-- Opening Marker --

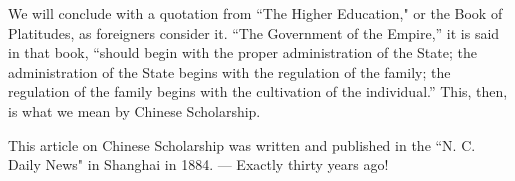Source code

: We will conclude with a quotation from ``The Higher Education," or the Book of Platitudes, as foreigners consider it.
``The Government of the Empire,'' it is said in that book, ``should begin with the proper administration of the State; the administration of the State begins with the regulation of the family; the regulation of the family begins with the cultivation of the individual.''
This, then, is what we mean by Chinese Scholarship.

{\scriptsize This article on Chinese Scholarship was written and published in the ``N. C. Daily News" in Shanghai in 1884. --- Exactly thirty years ago!}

-- Closing Marker --

» TASK REQUIREMENTS: Reproduce the data exactly, please, and omit its pictures.

» RESPONSE TO THIS EXERCISE:
Source code

: We will conclude with a quotation from ``The Higher Education," or the Book of Platitudes, as foreigners consider it.
``The Government of the Empire,'' it is said in that book, ``should begin with the proper administration of the State; the administration of the State begins with the regulation of the family; the regulation of the family begins with the cultivation of the individual.''
This, then, is what we mean by Chinese Scholarship.

{\scriptsize This article on Chinese Scholarship was written and published in the ``N. C. Daily News" in Shanghai in 1884. --- Exactly thirty years ago!}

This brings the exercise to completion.